Provided records ->
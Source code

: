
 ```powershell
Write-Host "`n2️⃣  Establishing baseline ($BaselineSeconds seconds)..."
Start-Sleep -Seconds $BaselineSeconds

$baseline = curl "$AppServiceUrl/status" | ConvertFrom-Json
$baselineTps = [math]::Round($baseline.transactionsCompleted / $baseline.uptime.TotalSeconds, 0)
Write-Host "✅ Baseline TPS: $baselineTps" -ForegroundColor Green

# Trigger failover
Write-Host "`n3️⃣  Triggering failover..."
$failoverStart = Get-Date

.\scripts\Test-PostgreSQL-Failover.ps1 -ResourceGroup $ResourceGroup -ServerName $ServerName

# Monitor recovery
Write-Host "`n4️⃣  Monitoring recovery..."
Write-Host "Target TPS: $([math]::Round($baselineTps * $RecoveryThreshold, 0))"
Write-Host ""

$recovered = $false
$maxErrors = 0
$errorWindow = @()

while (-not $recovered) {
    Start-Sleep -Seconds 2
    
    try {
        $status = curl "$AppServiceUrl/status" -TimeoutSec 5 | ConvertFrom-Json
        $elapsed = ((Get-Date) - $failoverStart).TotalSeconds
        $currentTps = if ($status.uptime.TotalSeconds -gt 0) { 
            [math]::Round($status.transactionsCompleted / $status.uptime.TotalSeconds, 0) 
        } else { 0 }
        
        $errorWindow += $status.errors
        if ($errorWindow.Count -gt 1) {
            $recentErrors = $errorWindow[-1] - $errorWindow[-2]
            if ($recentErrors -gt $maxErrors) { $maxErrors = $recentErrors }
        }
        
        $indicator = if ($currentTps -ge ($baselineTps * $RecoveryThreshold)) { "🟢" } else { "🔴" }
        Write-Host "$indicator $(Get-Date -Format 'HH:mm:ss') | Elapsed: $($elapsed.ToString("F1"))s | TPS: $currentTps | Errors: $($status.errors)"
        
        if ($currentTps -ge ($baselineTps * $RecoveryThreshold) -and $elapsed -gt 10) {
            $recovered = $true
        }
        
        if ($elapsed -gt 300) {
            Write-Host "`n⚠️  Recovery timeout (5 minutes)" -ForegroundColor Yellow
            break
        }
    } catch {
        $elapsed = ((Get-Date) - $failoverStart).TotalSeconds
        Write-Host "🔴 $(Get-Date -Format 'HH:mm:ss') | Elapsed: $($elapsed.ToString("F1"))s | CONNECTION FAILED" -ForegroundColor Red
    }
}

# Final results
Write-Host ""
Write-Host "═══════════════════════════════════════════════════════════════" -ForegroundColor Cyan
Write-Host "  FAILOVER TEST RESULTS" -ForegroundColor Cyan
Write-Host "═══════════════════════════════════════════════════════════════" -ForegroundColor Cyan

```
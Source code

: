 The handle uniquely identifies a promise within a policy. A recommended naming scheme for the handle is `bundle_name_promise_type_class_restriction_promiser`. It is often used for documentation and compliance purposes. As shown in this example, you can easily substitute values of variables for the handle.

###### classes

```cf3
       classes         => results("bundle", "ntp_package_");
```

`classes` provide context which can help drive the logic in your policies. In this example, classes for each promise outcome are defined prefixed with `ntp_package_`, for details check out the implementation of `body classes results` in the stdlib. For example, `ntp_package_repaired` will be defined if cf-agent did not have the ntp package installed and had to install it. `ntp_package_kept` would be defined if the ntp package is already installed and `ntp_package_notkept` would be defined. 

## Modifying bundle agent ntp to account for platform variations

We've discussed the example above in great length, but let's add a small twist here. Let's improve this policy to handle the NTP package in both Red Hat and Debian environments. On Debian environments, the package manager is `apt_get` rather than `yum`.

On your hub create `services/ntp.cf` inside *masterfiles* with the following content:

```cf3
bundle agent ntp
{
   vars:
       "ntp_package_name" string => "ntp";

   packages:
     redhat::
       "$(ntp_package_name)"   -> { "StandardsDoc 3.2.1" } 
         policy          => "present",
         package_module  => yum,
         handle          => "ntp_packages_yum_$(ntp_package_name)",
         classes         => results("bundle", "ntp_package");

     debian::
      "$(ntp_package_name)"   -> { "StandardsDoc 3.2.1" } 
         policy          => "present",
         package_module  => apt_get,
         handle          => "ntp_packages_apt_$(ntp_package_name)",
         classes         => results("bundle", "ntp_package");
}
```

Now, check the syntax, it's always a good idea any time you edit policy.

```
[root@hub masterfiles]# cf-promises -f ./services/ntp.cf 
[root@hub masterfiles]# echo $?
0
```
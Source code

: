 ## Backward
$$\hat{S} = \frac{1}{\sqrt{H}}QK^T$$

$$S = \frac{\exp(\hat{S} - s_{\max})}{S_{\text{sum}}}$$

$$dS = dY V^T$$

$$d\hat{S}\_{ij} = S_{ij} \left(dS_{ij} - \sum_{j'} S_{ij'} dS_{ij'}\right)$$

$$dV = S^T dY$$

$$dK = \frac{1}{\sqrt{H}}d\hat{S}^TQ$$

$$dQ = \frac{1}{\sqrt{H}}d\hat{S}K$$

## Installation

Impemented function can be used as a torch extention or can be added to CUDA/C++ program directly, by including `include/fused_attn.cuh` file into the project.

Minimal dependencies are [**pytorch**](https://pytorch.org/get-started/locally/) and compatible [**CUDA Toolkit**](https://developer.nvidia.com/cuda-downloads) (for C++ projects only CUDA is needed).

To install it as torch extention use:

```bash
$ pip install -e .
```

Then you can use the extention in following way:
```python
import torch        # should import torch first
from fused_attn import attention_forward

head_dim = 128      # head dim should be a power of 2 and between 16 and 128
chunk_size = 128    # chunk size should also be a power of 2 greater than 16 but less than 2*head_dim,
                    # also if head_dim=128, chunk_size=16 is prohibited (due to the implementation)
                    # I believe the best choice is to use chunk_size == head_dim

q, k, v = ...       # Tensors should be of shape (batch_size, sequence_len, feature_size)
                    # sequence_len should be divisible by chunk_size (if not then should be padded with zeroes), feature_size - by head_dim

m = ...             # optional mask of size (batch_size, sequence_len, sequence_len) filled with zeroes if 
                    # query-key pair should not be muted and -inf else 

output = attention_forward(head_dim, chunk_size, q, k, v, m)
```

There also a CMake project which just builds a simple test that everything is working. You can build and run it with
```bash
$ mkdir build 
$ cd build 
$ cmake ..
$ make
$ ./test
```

Problem to solve -> Copy the data above in full, character for character.

Your response ->
Source code

:
 ```powershell
Write-Host "`n2️⃣  Establishing baseline ($BaselineSeconds seconds)..."
Start-Sleep -Seconds $BaselineSeconds

$baseline = curl "$AppServiceUrl/status" | ConvertFrom-Json
$baselineTps = [math]::Round($baseline.transactionsCompleted / $baseline.uptime.TotalSeconds, 0)
Write-Host "✅ Baseline TPS: $baselineTps" -ForegroundColor Green

# Trigger failover
Write-Host "`n3️⃣  Triggering failover..."
$failoverStart = Get-Date

.\scripts\Test-PostgreSQL-Failover.ps1 -ResourceGroup $ResourceGroup -ServerName $ServerName

# Monitor recovery
Write-Host "`n4️⃣  Monitoring recovery..."
Write-Host "Target TPS: $([math]::Round($baselineTps * $RecoveryThreshold, 0))"
Write-Host ""

$recovered = $false
$maxErrors = 0
$errorWindow = @()

while (-not $recovered) {
    Start-Sleep -Seconds 2
    
    try {
        $status = curl "$AppServiceUrl/status" -TimeoutSec 5 | ConvertFrom-Json
        $elapsed = ((Get-Date) - $failoverStart).TotalSeconds
        $currentTps = if ($status.uptime.TotalSeconds -gt 0) { 
            [math]::Round($status.transactionsCompleted / $status.uptime.TotalSeconds, 0) 
        } else { 0 }
        
        $errorWindow += $status.errors
        if ($errorWindow.Count -gt 1) {
            $recentErrors = $errorWindow[-1] - $errorWindow[-2]
            if ($recentErrors -gt $maxErrors) { $maxErrors = $recentErrors }
        }
        
        $indicator = if ($currentTps -ge ($baselineTps * $RecoveryThreshold)) { "🟢" } else { "🔴" }
        Write-Host "$indicator $(Get-Date -Format 'HH:mm:ss') | Elapsed: $($elapsed.ToString("F1"))s | TPS: $currentTps | Errors: $($status.errors)"
        
        if ($currentTps -ge ($baselineTps * $RecoveryThreshold) -and $elapsed -gt 10) {
            $recovered = $true
        }
        
        if ($elapsed -gt 300) {
            Write-Host "`n⚠️  Recovery timeout (5 minutes)" -ForegroundColor Yellow
            break
        }
    } catch {
        $elapsed = ((Get-Date) - $failoverStart).TotalSeconds
        Write-Host "🔴 $(Get-Date -Format 'HH:mm:ss') | Elapsed: $($elapsed.ToString("F1"))s | CONNECTION FAILED" -ForegroundColor Red
    }
}

# Final results
Write-Host ""
Write-Host "═══════════════════════════════════════════════════════════════" -ForegroundColor Cyan
Write-Host "  FAILOVER TEST RESULTS" -ForegroundColor Cyan
Write-Host "═══════════════════════════════════════════════════════════════" -ForegroundColor Cyan

```
Source code

: The handle uniquely identifies a promise within a policy. A recommended naming scheme for the handle is `bundle_name_promise_type_class_restriction_promiser`. It is often used for documentation and compliance purposes. As shown in this example, you can easily substitute values of variables for the handle.

###### classes

```cf3
       classes         => results("bundle", "ntp_package_");
```

`classes` provide context which can help drive the logic in your policies. In this example, classes for each promise outcome are defined prefixed with `ntp_package_`, for details check out the implementation of `body classes results` in the stdlib. For example, `ntp_package_repaired` will be defined if cf-agent did not have the ntp package installed and had to install it. `ntp_package_kept` would be defined if the ntp package is already installed and `ntp_package_notkept` would be defined. 

## Modifying bundle agent ntp to account for platform variations

We've discussed the example above in great length, but let's add a small twist here. Let's improve this policy to handle the NTP package in both Red Hat and Debian environments. On Debian environments, the package manager is `apt_get` rather than `yum`.

On your hub create `services/ntp.cf` inside *masterfiles* with the following content:

```cf3
bundle agent ntp
{
   vars:
       "ntp_package_name" string => "ntp";

   packages:
     redhat::
       "$(ntp_package_name)"   -> { "StandardsDoc 3.2.1" } 
         policy          => "present",
         package_module  => yum,
         handle          => "ntp_packages_yum_$(ntp_package_name)",
         classes         => results("bundle", "ntp_package");

     debian::
      "$(ntp_package_name)"   -> { "StandardsDoc 3.2.1" } 
         policy          => "present",
         package_module  => apt_get,
         handle          => "ntp_packages_apt_$(ntp_package_name)",
         classes         => results("bundle", "ntp_package");
}
```

Now, check the syntax, it's always a good idea any time you edit policy.

```
[root@hub masterfiles]# cf-promises -f ./services/ntp.cf 
[root@hub masterfiles]# echo $?
0
```
Source code

: ## Backward
$$\hat{S} = \frac{1}{\sqrt{H}}QK^T$$

$$S = \frac{\exp(\hat{S} - s_{\max})}{S_{\text{sum}}}$$

$$dS = dY V^T$$

$$d\hat{S}\_{ij} = S_{ij} \left(dS_{ij} - \sum_{j'} S_{ij'} dS_{ij'}\right)$$

$$dV = S^T dY$$

$$dK = \frac{1}{\sqrt{H}}d\hat{S}^TQ$$

$$dQ = \frac{1}{\sqrt{H}}d\hat{S}K$$

## Installation

Impemented function can be used as a torch extention or can be added to CUDA/C++ program directly, by including `include/fused_attn.cuh` file into the project.

Minimal dependencies are [**pytorch**](https://pytorch.org/get-started/locally/) and compatible [**CUDA Toolkit**](https://developer.nvidia.com/cuda-downloads) (for C++ projects only CUDA is needed).

To install it as torch extention use:

```bash
$ pip install -e .
```

Then you can use the extention in following way:
```python
import torch        # should import torch first
from fused_attn import attention_forward

head_dim = 128      # head dim should be a power of 2 and between 16 and 128
chunk_size = 128    # chunk size should also be a power of 2 greater than 16 but less than 2*head_dim,
                    # also if head_dim=128, chunk_size=16 is prohibited (due to the implementation)
                    # I believe the best choice is to use chunk_size == head_dim

q, k, v = ...       # Tensors should be of shape (batch_size, sequence_len, feature_size)
                    # sequence_len should be divisible by chunk_size (if not then should be padded with zeroes), feature_size - by head_dim

m = ...             # optional mask of size (batch_size, sequence_len, sequence_len) filled with zeroes if 
                    # query-key pair should not be muted and -inf else 

output = attention_forward(head_dim, chunk_size, q, k, v, m)
```

There also a CMake project which just builds a simple test that everything is working. You can build and run it with
```bash
$ mkdir build 
$ cd build 
$ cmake ..
$ make
$ ./test
```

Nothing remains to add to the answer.